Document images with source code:
—————

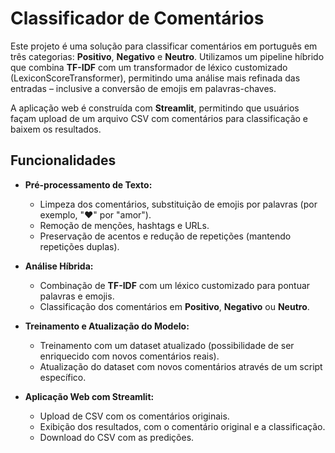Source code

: # Classificador de Comentários

Este projeto é uma solução para classificar comentários em português em três categorias: **Positivo**, **Negativo** e **Neutro**. Utilizamos um pipeline híbrido que combina **TF-IDF** com um transformador de léxico customizado (LexiconScoreTransformer), permitindo uma análise mais refinada das entradas – inclusive a conversão de emojis em palavras-chaves.

A aplicação web é construída com **Streamlit**, permitindo que usuários façam upload de um arquivo CSV com comentários para classificação e baixem os resultados.

## Funcionalidades

- **Pré-processamento de Texto:**  
  - Limpeza dos comentários, substituição de emojis por palavras (por exemplo, "❤️" por "amor").
  - Remoção de menções, hashtags e URLs.
  - Preservação de acentos e redução de repetições (mantendo repetições duplas).

- **Análise Híbrida:**  
  - Combinação de **TF-IDF** com um léxico customizado para pontuar palavras e emojis.
  - Classificação dos comentários em **Positivo**, **Negativo** ou **Neutro**.

- **Treinamento e Atualização do Modelo:**  
  - Treinamento com um dataset atualizado (possibilidade de ser enriquecido com novos comentários reais).
  - Atualização do dataset com novos comentários através de um script específico.

- **Aplicação Web com Streamlit:**  
  - Upload de CSV com os comentários originais.
  - Exibição dos resultados, com o comentário original e a classificação.
  - Download do CSV com as predições.



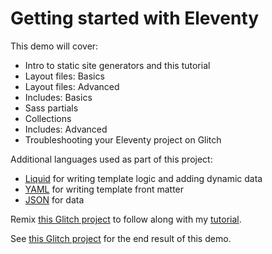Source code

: # Getting started with Eleventy
This demo will cover:
- Intro to static site generators and this tutorial
- Layout files: Basics
- Layout files: Advanced
- Includes: Basics
- Sass partials
- Collections
- Includes: Advanced
- Troubleshooting your Eleventy project on Glitch

Additional languages used as part of this project:
- [Liquid](https://shopify.github.io/liquid/) for writing template logic and adding dynamic data
- [YAML](https://learnxinyminutes.com/docs/yaml/) for writing template front matter
- [JSON](https://developer.mozilla.org/en-US/docs/Learn/JavaScript/Objects/JSON) for data

Remix [this Glitch project](https://glitch.com/~mica-11ty-demo-start) to follow along with my [tutorial](https://loom.com/share/folder/b2c08180bdcc4fbb9153d475a1646c84).

See [this Glitch project](https://glitch.com/~mica-11ty-demo-done) for the end result of this demo.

—————

**Your instructions**. Please copy out each line in the entries that mentions the string "palavras".

**Solution to the problem**.
Este projeto é uma solução para classificar comentários em português em três categorias: **Positivo**, **Negativo** e **Neutro**. Utilizamos um pipeline híbrido que combina **TF-IDF** com um transformador de léxico customizado (LexiconScoreTransformer), permitindo uma análise mais refinada das entradas – inclusive a conversão de emojis em palavras-chaves.
  - Limpeza dos comentários, substituição de emojis por palavras (por exemplo, "❤️" por "amor").
  - Combinação de **TF-IDF** com um léxico customizado para pontuar palavras e emojis.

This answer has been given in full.